Astronomers have identified what appears to be a cosmic smoking gun for a historic supernova explosion, a find that may also help with the search for elusive dark energy in the universe.

The new evidence suggests the famed Tycho supernova, located about 13,000 light-years from Earth, formed when its parent star stripped too much material from a nearby companion, forcing it to detonate in a massive thermonuclear explosion. The find was made using NASA’s Chandra X-ray Observatory.

A study of the exploded star’s remains also suggests that, in general, stars could survive the intense impact generated when their stellar companions undergo a violent supernova death.

 

A historic explosion

The Tycho supernova remnant was first observed in 1572 by the Danish astronomer Tycho Brahe. The object, dubbed Tycho for short, was formed by a Type 1a supernova, which is a category of stellar explosion whose reliable brightness helps scientists measure astronomical distances. Type 1a supernovas have been used as guideposts in gauging the rate of expansion of the universe — an effect attributed to the prevalence of an invisible, repulsive force throughout space called dark energy.

“There has been an ongoing longstanding question about what causes Type 1a supernovas,” said Fangjun Lu of the Institute of High Energy Physics at the Chinese Academy of Sciences in Beijing. “Because they are used as steady beacons of light across vast distances, it is critical to understand what triggers them.”

While studying the Tycho supernova with the Chandra observatory, researchers found an arc of X-ray emission in the supernova remnant. This arc, the researchers suspect, was created by the shock wave generated when a white dwarf exploded (the original Tycho star explosion) and blasted material off the surface of a nearby companion star.

In the past, astronomers have come up with different ideas about what triggers Type 1a supernovas. One popular scenario involves the merger of two, small white dwarf stars. (White dwarfs are stars that have exhausted their nuclear fuel and are near the end of their life. That accounts for their low luminosity.) In this white dwarf scenario, no companion star or evidence of material blasted off a companion star should exist after the initial explosion.
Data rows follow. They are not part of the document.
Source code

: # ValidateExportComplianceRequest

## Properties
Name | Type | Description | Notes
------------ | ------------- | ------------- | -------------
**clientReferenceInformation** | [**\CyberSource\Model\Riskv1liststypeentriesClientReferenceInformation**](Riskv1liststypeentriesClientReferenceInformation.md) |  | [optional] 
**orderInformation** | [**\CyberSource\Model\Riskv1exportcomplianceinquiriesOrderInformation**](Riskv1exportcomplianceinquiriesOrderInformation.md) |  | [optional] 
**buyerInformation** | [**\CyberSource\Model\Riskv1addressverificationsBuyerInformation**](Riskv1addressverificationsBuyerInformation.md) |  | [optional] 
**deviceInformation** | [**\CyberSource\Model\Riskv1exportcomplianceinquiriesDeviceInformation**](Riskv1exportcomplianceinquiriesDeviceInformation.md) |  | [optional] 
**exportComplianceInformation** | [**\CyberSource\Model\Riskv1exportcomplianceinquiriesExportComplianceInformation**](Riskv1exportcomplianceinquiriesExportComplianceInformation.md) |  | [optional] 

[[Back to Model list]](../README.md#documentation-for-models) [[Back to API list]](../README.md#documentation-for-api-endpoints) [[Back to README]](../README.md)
In the other main competing theory, a white dwarf draws material off of a “normal,” or sun-like, companion star until a thermonuclear explosion occurs.

While both supernova scenarios could occur under different conditions, the latest observations of Tycho from Chandra suggest that the latter theory is the most likely, researchers said.

 

Can companion stars survive a supernova?

The new study of Tycho also appears to show the incredible resilience of stars, as the supernova explosion appears to have blasted only a small amount of material off the companion star. Earlier studies with optical telescopes also revealed a star within the supernova remnant that is moving much more quickly than its neighbors, hinting that this could be the missing companion.
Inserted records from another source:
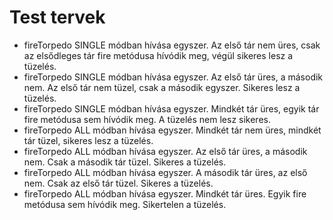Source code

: # Test tervek

* fireTorpedo SINGLE módban hívása egyszer. Az első tár nem üres, csak az elsődleges tár fire metódusa hívódik meg, végül sikeres lesz a tüzelés.
* fireTorpedo SINGLE módban hívása egyszer. Az első tár üres, a második nem. Az első tár nem tüzel, csak a második egyszer. Sikeres lesz a tüzelés.
* fireTorpedo SINGLE módban hívása egyszer. Mindkét tár üres, egyik tár fire metódusa sem hívódik meg. A tüzelés nem lesz sikeres.
* fireTorpedo ALL módban hívása egyszer. Mindkét tár nem üres, mindkét tár tüzel, sikeres lesz a tüzelés.
* fireTorpedo ALL módban hívása egyszer. Az első tár üres, a második nem. Csak a második tár tüzel. Sikeres a tüzelés.
* fireTorpedo ALL módban hívása egyszer. A második tár üres, az első nem. Csak az első tár tüzel. Sikeres a tüzelés.
* fireTorpedo ALL módban hívása egyszer. Mindkét tár üres. Egyik fire metódusa sem hívódik meg. Sikertelen a tüzelés.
“It looks like this companion star was right next to an extremely powerful explosion and it survived relatively unscathed,” Q. Daniel Wang of the University of Massachusetts in Amherst said in a statement. “Presumably, it was also given a kick when the explosion occurred. Together with the orbital velocity, this kick makes the companion now travel rapidly across space.”

By studying the properties of the X-ray arc and the possible stellar companion, the astronomers determined the orbital period and separation between the two stars in the binary system before the supernova explosion.

The period was estimated to be about five days, and the separation was only about a millionth of a light-year. In comparison, the supernova remnant itself is about 20 light-years across.

The researchers also found other clues from the arc to support the idea that it was blasted away from the companion star. The X-ray emissions of the remnant, for example, show an apparent “shadow” next to the arc, which shows it may have blocked debris from the explosion by the expanding cone of material stripped from the companion.

“This stripped stellar material was the missing piece of the puzzle for arguing that Tycho’s supernova was triggered in a binary with a normal stellar companion,” Lu said. “We now seem to have found this piece.”

The shape of the arc is different from any other feature seen in the remnant. Other features in the interior of the remnant include recently announced stripes, which have a different shape and are thought to be features in the outer blast wave caused by cosmic ray acceleration.